La paura che possa ricapitarmi un’altra volta è
orribile”….”emozioni negative così forti non mi
erano mai capitate ed ora vivo nell’angoscia che
possa rivenirmi un altro attacco di panico”!
“Non riesco più ad uscirne e non mi riconosco più, prima non ero così e riuscivo a fare tutto…cosa mi sta succedendo? ho paura di impazzire in alcuni momenti, ho il fiato corto e temo che possa soffocare…...e
quando quei momenti passano resta invece un senso
di profonda frustrazione e di malessere ”.
I pazienti
che giungono in terapia con una diagnosi di attacchi
di panico oggi, sono in numero sempre più
crescente. La persona che prova emozioni di
paura molto intense è spaventata
dall’ imprevedibilità
dell’evento panico che sembra manifestarsi a
“ciel sereno” e che di conseguenza potrà ripresentarsi in qualsiasi altro momento.
Ciò produce generalmente
due risposte disfunzionali: l’ansia anticipatoria
(l’idea che si verificherà di nuovo) , l’evitamento
(evitare determinate situazioni o ambienti per non
avere un altro attacco di panico).
Inoltre, come spesso accade, la persona che soffre
di attacchi di panico sviluppa con il tempo delle
modalità e delle strategie per convivere con esso,
rendendo il disturbo cronico.
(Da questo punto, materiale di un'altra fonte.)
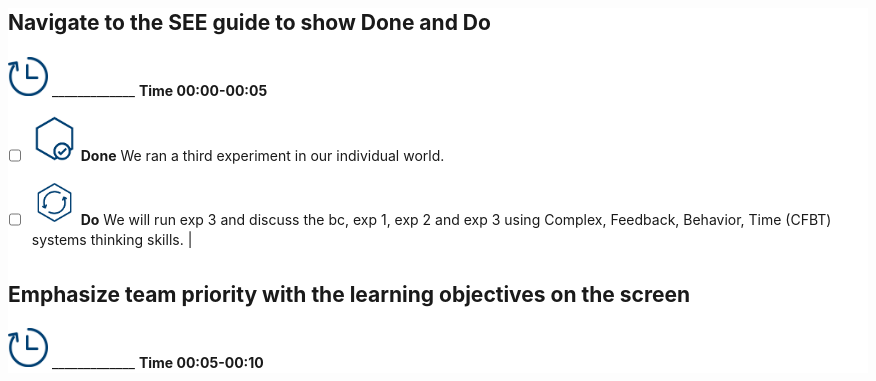 ## Navigate to the SEE guide to show Done and Do
[<img src = "https://github.com/lzim/teampsd/blob/master/resources/icons/timestamp.png" height = "40" width = "40" style ="display: inline-block"/>](#DontClick) _____________ **Time 00:00-00:05** 
- [ ] [<img src = "https://github.com/lzim/teampsd/blob/master/resources/icons/done.png" height = "45" width = "45">](#DontClick) **Done** We ran a third experiment in our individual world. 

- [ ] [<img src = "https://github.com/lzim/teampsd/blob/master/resources/icons/do.png" height = "45" width = "45">](#DontClick) **Do** We will run exp 3 and discuss the bc, exp 1, exp 2 and exp 3 using Complex, Feedback, Behavior, Time (CFBT) systems thinking skills. | 

## Emphasize team priority with the learning objectives on the screen
[<img src = "https://github.com/lzim/teampsd/blob/master/resources/icons/timestamp.png" height = "40" width = "40" style ="display: inline-block"/>](#DontClick) _____________ **Time 00:05-00:10** 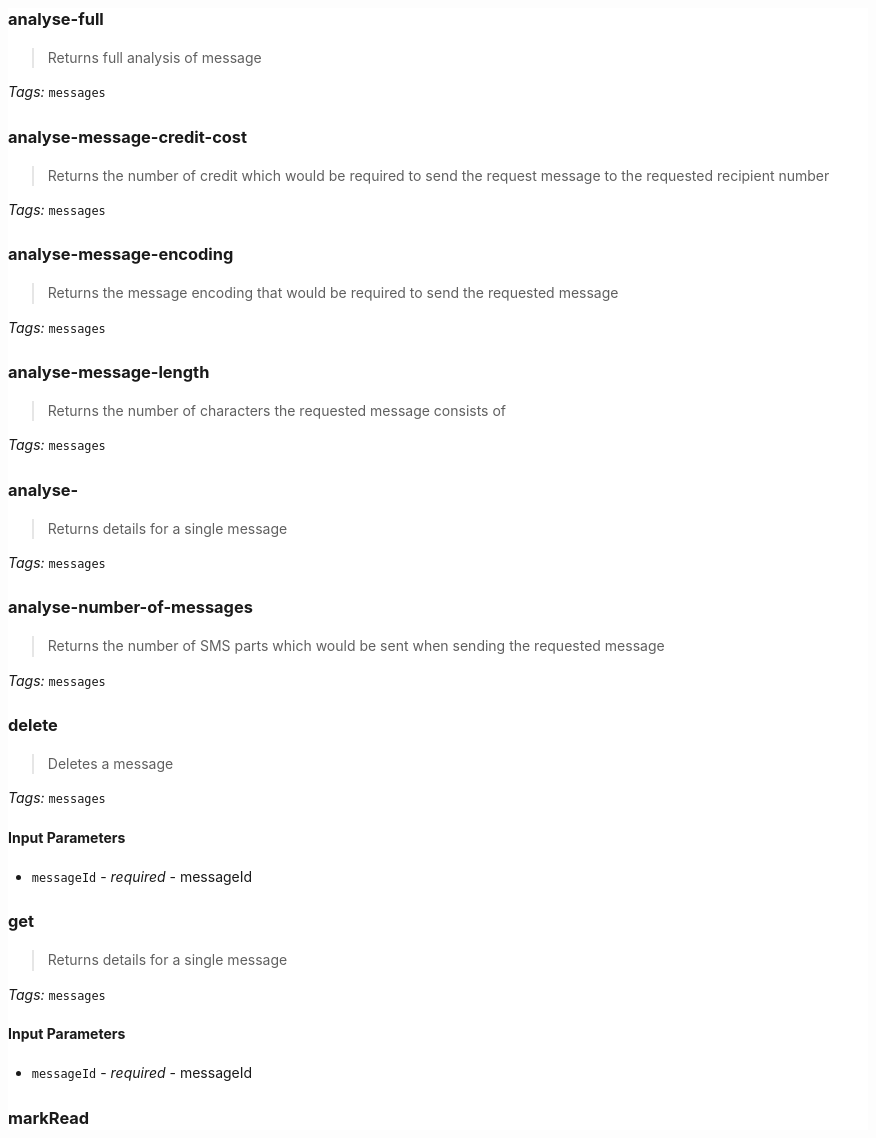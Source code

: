 ### analyse-full

> Returns full analysis of message

*Tags:* `messages`

### analyse-message-credit-cost

> Returns the number of credit which would be required to send the request message to the requested recipient number

*Tags:* `messages`

### analyse-message-encoding

> Returns the message encoding that would be required to send the requested message

*Tags:* `messages`

### analyse-message-length

> Returns the number of characters the requested message consists of

*Tags:* `messages`

### analyse-

> Returns details for a single message

*Tags:* `messages`

### analyse-number-of-messages

> Returns the number of SMS parts which would be sent when sending the requested message

*Tags:* `messages`

### delete

> Deletes a  message

*Tags:* `messages`

#### Input Parameters
* `messageId` - _required_ - messageId

### get

> Returns details for a single message

*Tags:* `messages`

#### Input Parameters
* `messageId` - _required_ - messageId

### markRead
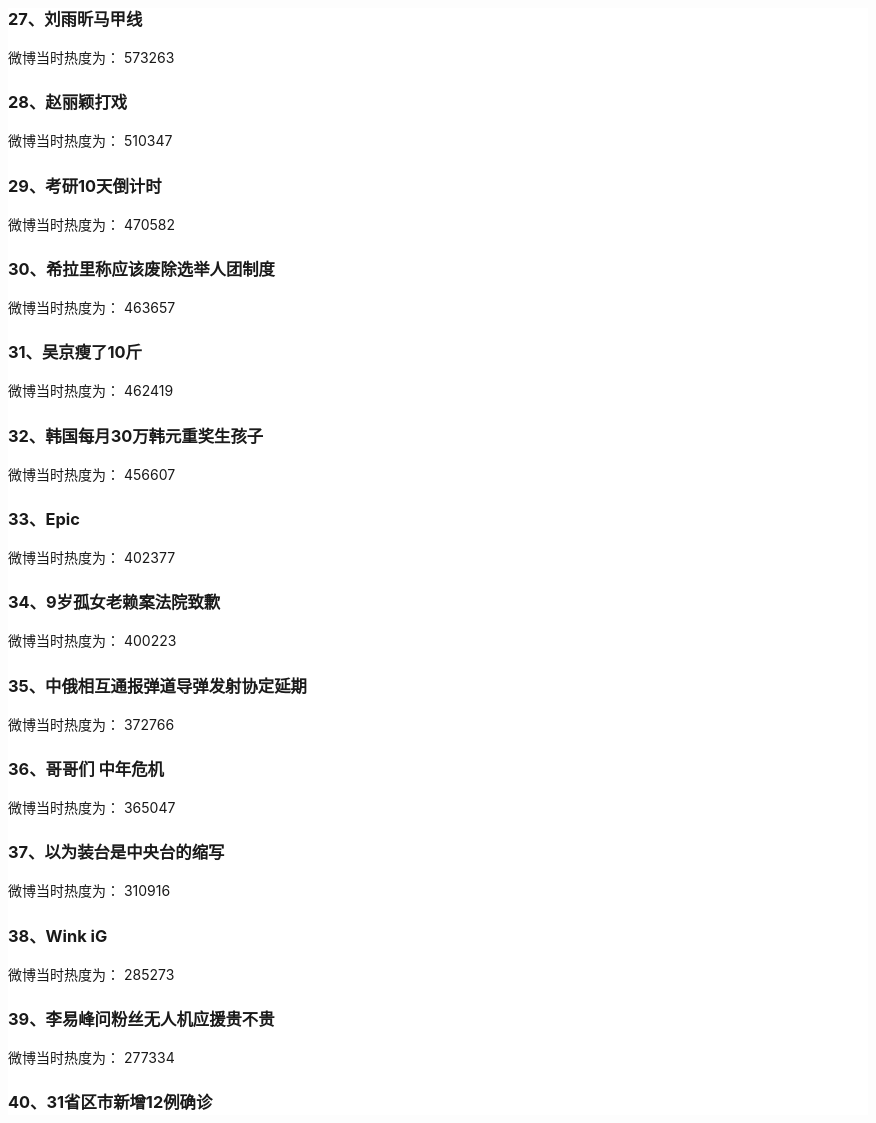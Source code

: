 ### 27、刘雨昕马甲线

微博当时热度为： 573263

### 28、赵丽颖打戏

微博当时热度为： 510347

### 29、考研10天倒计时

微博当时热度为： 470582

### 30、希拉里称应该废除选举人团制度

微博当时热度为： 463657

### 31、吴京瘦了10斤

微博当时热度为： 462419

### 32、韩国每月30万韩元重奖生孩子

微博当时热度为： 456607

### 33、Epic

微博当时热度为： 402377

### 34、9岁孤女老赖案法院致歉

微博当时热度为： 400223

### 35、中俄相互通报弹道导弹发射协定延期

微博当时热度为： 372766

### 36、哥哥们 中年危机

微博当时热度为： 365047

### 37、以为装台是中央台的缩写

微博当时热度为： 310916

### 38、Wink iG

微博当时热度为： 285273

### 39、李易峰问粉丝无人机应援贵不贵

微博当时热度为： 277334

### 40、31省区市新增12例确诊
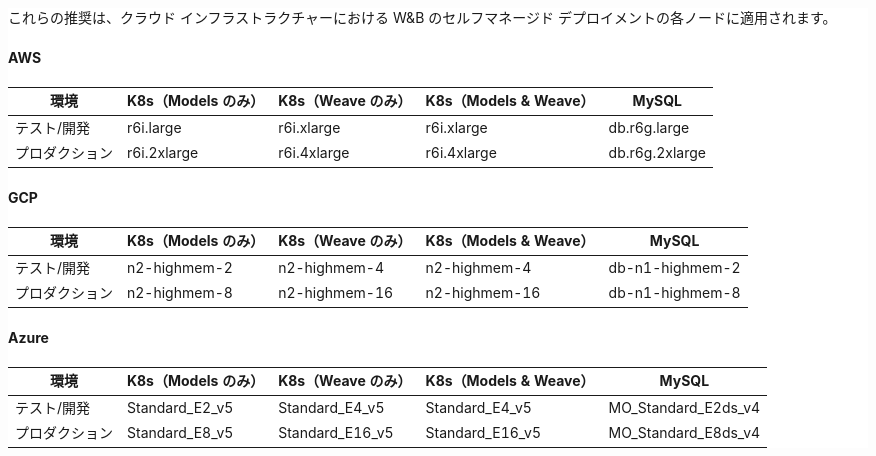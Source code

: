 これらの推奨は、クラウド インフラストラクチャーにおける W&B のセルフマネージド デプロイメントの各ノードに適用されます。

#### AWS

| 環境        | K8s（Models のみ） | K8s（Weave のみ） | K8s（Models & Weave） | MySQL          |
| ----------- | ------------------ | ----------------- | --------------------- | -------------- |
| テスト/開発 | r6i.large          | r6i.xlarge        | r6i.xlarge            | db.r6g.large   |
| プロダクション | r6i.2xlarge        | r6i.4xlarge       | r6i.4xlarge           | db.r6g.2xlarge |

#### GCP

| 環境        | K8s（Models のみ） | K8s（Weave のみ） | K8s（Models & Weave） | MySQL           |
| ----------- | ------------------ | ----------------- | --------------------- | --------------- |
| テスト/開発 | n2-highmem-2       | n2-highmem-4      | n2-highmem-4          | db-n1-highmem-2 |
| プロダクション | n2-highmem-8       | n2-highmem-16     | n2-highmem-16         | db-n1-highmem-8 |

#### Azure

| 環境        | K8s（Models のみ） | K8s（Weave のみ） | K8s（Models & Weave） | MySQL               |
| ----------- | ------------------ | ----------------- | --------------------- | ------------------- |
| テスト/開発 | Standard_E2_v5     | Standard_E4_v5    | Standard_E4_v5        | MO_Standard_E2ds_v4 |
| プロダクション | Standard_E8_v5     | Standard_E16_v5   | Standard_E16_v5       | MO_Standard_E8ds_v4 |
Una condizione così
invalidante va opportunamente “attaccata” attraverso delle strategie terapeutiche.
Il paziente viene prima di tutto “psicoeducato”, incrementando le sue conoscenze sulla natura dell’attacco di panico;
il sintomo poi, attraverso il lavoro psicoterapico
assumerà un significato diverso andando ad inserirsi
nel contesto di vita del paziente.
Opportuni compiti o
prescrizioni andranno a completare il lavoro con la
persona, non dimenticando che questa non
rappresenta il sintomo, ma porta con sé una maniera
peculiare e personale di soffrire. Nella professione
clinica l’attacco di panico rappresenta quindi un
campanello d’allarme da cui si parte per giungere a
una lettura più ampia del paziente.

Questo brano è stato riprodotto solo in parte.